Usernames and passwords, log-ins and security questions, pin numbers and profiles were not a part of my childhood, my youth or even my early working life.
When I was ten years old the only communication my family had with the wider world beyond my street was the wireless, the Sun newspaper late final extra, telegrams, the public phonebox two suburban blocks away or the private telephone owned by the Macellis a few doors down, which we all understood was there in the case of a compelling emergency. Mr. Macelli, a shoe salesman, had become the first in our street to trouble the PMG for a phone because his wife had a ‘dickey ticker’ and needed to be able to call him if she felt unwell. When I was about six years old television sets began to turn up in the street. We were invited here or there to watch Zorro, Rescue 8 or Hopalong Cassidy. The Ward family resisted for quite a while because my father wasn’t going to be rushed into new technology. He reckoned they cost an arm and a leg and delivered little perceivable benefit. I don’t think he was wrong at the basic level and I feel that the benefit to bullshit balance still favours bullshit, and more so than in the sixties. More channels just means more bullshit as far as I can see. The argument that saw a goggle box enter our house was my mother’s pleading that my sister and I were being humiliated at school for not knowing what Beaver Cleaver was doing, or why Father Knows Best. I really think though that she herself wanted to watch Lucille Ball and Ann Sothern and had merely gone for the most poignant plea.“ Think of the children Pete ” I heard her say through a crack in the door. A huge Stromberg Carlson television set duly appeared one weekend and that was that. It was a big ornate bit of furniture with an impressive tuning knob that went kerthunk, kerthunk, kerthunk around the dial to locate the three available channels.

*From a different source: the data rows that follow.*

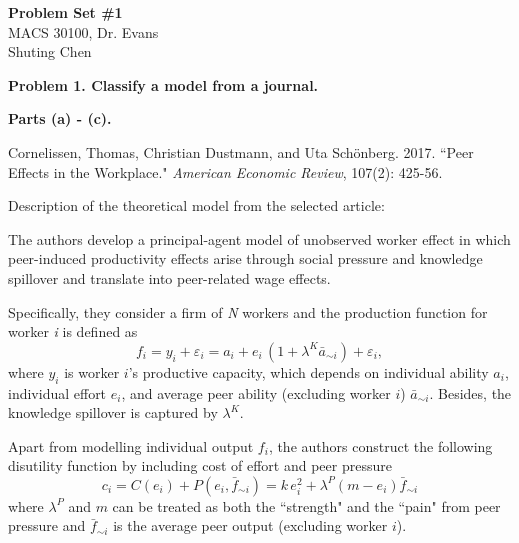 \documentclass[letterpaper,12pt]{article}
\theoremstyle{definition}
\begin{document}
\begin{flushleft}
  \textbf{\large{Problem Set \#1}} \\
  MACS 30100, Dr. Evans\\
  Shuting Chen 
\end{flushleft}

\vspace{5mm}

\noindent\textbf{Problem 1. Classify a model from a journal.}
\vspace{2mm}

\noindent\textbf{Parts (a) - (c).} 
\vspace{1mm}

\noindent{} 

\noindent Cornelissen, Thomas, Christian Dustmann, and Uta Sch\"{o}nberg. 2017. ``Peer Effects in the Workplace." \textit{American Economic Review}, 107(2): 425-56. 
\vspace{2mm}

\noindent Description of the theoretical model from the selected article: 

The authors develop a principal-agent model of unobserved worker effect in which peer-induced productivity effects arise through social pressure and knowledge spillover and translate into peer-related wage effects. 

Specifically, they consider a firm of \textit{N} workers and the production function for worker \textit{i} is defined as
\begin{equation} \label{1}
f_i = y_i + \varepsilon_i = a_i + e_i\,(1 + \lambda^K \bar{a}_{\sim i}) + \varepsilon_i, 
\end{equation}
where $y_i$ is worker $i$'s productive capacity, which depends on individual ability $a_i$, individual effort $e_i$, and average peer ability (excluding worker $i$) $\bar{a}_{\sim i}$. Besides, the knowledge spillover is captured by $\lambda^K$. 

Apart from modelling individual output $f_i$, the authors construct the following disutility function by including cost of effort and peer pressure 
\begin{equation} \label{2}
    c_i = C(e_i) + P(e_i, \bar{f}_{\sim i}) = k\,e_i^2 + \lambda^P (m-e_i)\bar{f}_{\sim i}
\end{equation}
where $\lambda^P$ and $m$ can be treated as both the ``strength" and the ``pain" from peer pressure and $\bar{f}_{\sim i}$ is the average peer output (excluding worker $i$). 
\vspace{1mm}
\end{document}
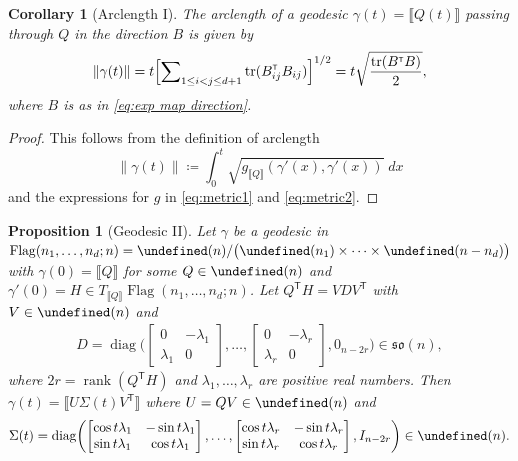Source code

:\documentclass[11pt,reqno]{amsart}%
\newtheorem{proposition}[theorem]{Proposition}
\newtheorem{corollary}[theorem]{Corollary}
\theoremstyle{definition}
\theoremstyle{remark}
\newcommand{\tp}{{\scriptscriptstyle\mathsf{T}}}
\newcommand{\lb}{\llbracket}
\newcommand{\rb}{\rrbracket}
\let\O\undefined
\DeclareMathOperator{\Flag}{Flag}
\DeclareMathOperator{\O}{O}
\DeclareMathOperator{\tr}{tr}
\DeclareMathOperator{\rank}{rank}
\begin{document}
\begin{corollary}[Arclength I]\label{cor:arc-length}
The arclength of a geodesic $\gamma(t) = \lb Q(t) \rb$ passing through $Q$ in the direction $B$  is given by
\[
\lVert\gamma(t)  \rVert  = t \Bigl[  \sum\nolimits_{1\le i<j \le d+1} \tr (B_{ij}^\tp  B_{ij}) \Bigr]^{1/2} 
 = t \sqrt{\frac{\tr(B^\tp  B)}{2}},
\]
where $B$ is as in \eqref{eq:exp map direction}.
\end{corollary}
\begin{proof}
This follows from the definition of arclength
\[
\lVert\gamma(t)  \rVert \coloneqq  \int_{0}^t \sqrt{g_{\lb Q \rb} (\gamma'(x), \gamma'(x)) } \; dx
\]
and the expressions for $g$ in \eqref{eq:metric1} and \eqref{eq:metric2}.
\end{proof}

\begin{proposition}[Geodesic II]\label{prop:geodesics2}
Let $\gamma$ be a geodesic in $\Flag(n_1,\dots, n_d;n) = \O(n)/\bigl(\O(n_1)\times \dots \times \O(n-n_d)\bigr)$ with $\gamma(0) = \lb Q \rb$ for some $Q\in \O(n)$ and $\gamma'(0) = H \in T_{\lb Q \rb}  \Flag(n_1,\dots, n_d;n)$. Let $Q^\tp H =  V D V^\tp $ with $V\in \O(n)$ and 
\begin{align}\label{eq:geodesic variable D}
D = \operatorname{diag} \biggl( \begin{bmatrix}
0 & -\lambda_1 \\
\lambda_1 & 0 
\end{bmatrix}, \dots, \begin{bmatrix}
0 & -\lambda_r \\
\lambda_r & 0 
\end{bmatrix}, 0_{n-2r}
\biggr)\in \mathfrak{so}(n),
\end{align}
where $2r = \rank(Q^\tp H )$ and $\lambda_1,\dots,\lambda_r$ are positive real numbers. Then $\gamma(t)  = \lb U \Sigma(t) V^\tp \rb$ where $U = QV\in \O(n)$ and 
\begin{align} \label{eq:geodesic variable sigma}
\Sigma(t) = \operatorname{diag} \biggl(
\begin{bmatrix}
\cos t\lambda_1 & -\sin t\lambda_1 \\
\sin t\lambda_1 & \cos t\lambda_1 
\end{bmatrix}, 
\dots, 
\begin{bmatrix}
\cos t\lambda_r & -\sin t\lambda_r \\
\sin t\lambda_r & \cos t\lambda_r 
\end{bmatrix}, 
I_{n - 2r}
\biggr) \in \O(n).
\end{align}
\end{proposition}
\end{document}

I think I am wired differently to my children and those born since them. My senses spent more time in the open air, and my brain was expanded by my own original musings and observations. I read comics and went to the cinema, sure, but as a part of my waking consciousness they were a small portion. These days the stream of information and ‘entertainment’ is ubiquitous and ceaseless. Little faces open-eyed before little screens.
I played all day in the back yard, or down by the creek. I created a town in the dirt up by the back fence, with streets and houses made of junk. My matchbox cars and trucks drove around at the end of my fingers and ran up driveways into pumpkin leaves, paspalum clumps and biscuit tin garages. The weather that affected my little make believe town affected me. When it was hot and sunny I wore a hat. I didn’t run inside if it was spitting rain, but when the storms came I got wet gathering up the cars and ran inside. When it was windy on me it was windy in the town. The breeze carried the strong smell of privet in summer and roses, frangipani and lavender when they were in flower. There were flies, bees, wasps, butterflies, dragonflies, sparrows, willy wagtails, peewees, robins and god only knows what else in the air about me, and the micro fauna of the earth all around me. We had to be watchful for funnel webs, redbacks, bullants and those nasty green headed ants that really packed a punch for their size.

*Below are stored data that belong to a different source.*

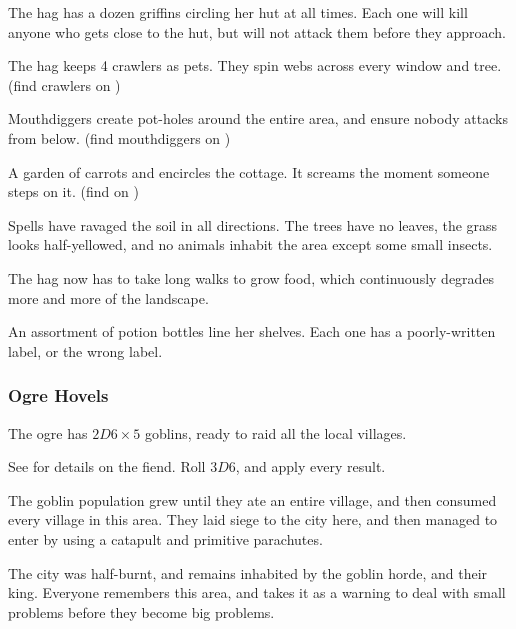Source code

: \begin{multicols}{2}
\begin{dlist}
  \item
  The \gls{hag} has a dozen griffins circling her hut at all times.
  Each one will kill anyone who gets close to the hut, but will not attack them before they approach.
  \item
  The \gls{hag} keeps 4 \glspl{crawler} as pets.
  They spin webs across every window and tree.
  (find \glspl{crawler} on )
  \item
  Mouthdiggers create pot-holes around the entire area, and ensure nobody attacks from below.
  (find mouthdiggers on )
  \item
  A garden of carrots and  encircles the cottage.
  It screams the moment someone steps on it.
  (find  on )
  \item
  Spells have ravaged the soil in all directions.
  The trees have no leaves, the grass looks half-yellowed, and no animals inhabit the area except some small insects.

  The \gls{hag} now has to take long walks to grow food, which continuously degrades more and more of the landscape.
  \item
  An assortment of potion bottles line her shelves.
  Each one has a poorly-written label, or the wrong label.
\end{dlist}

\subsubsection{Ogre Hovels}
\label{ogrePoint}

The \gls{ogre} has $2D6 \times 5$ goblins, ready to raid all the local \glspl{village}.

See  for details on the fiend.
Roll $3D6$, and apply every result.

\begin{dlist}
  \item
  The goblin population grew until they ate an entire \gls{village}, and then consumed every \gls{village} in this area.
  They laid siege to the city here, and then managed to enter by using a catapult and primitive parachutes.

  The city was half-burnt, and remains inhabited by the goblin horde, and their king.
  Everyone remembers this area, and takes it as a warning to deal with small problems before they become big problems.


\end{dlist}
\end{multicols}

There were long pauses in the day when nothing at all seemed to happen. I watched my eye floaters until a crow flew over chasing a dove off the church hall roof. My mother brought me out a devon and lettuce sandwich and told me to put my sandals back on before I came down the yard because the bindis were bad near the back steps.
I guess I did have a username, and it was ‘mate’ or ‘son’ and my pin was something my mother kept. My contract with the universe to watch, listen and learn was renewed every day.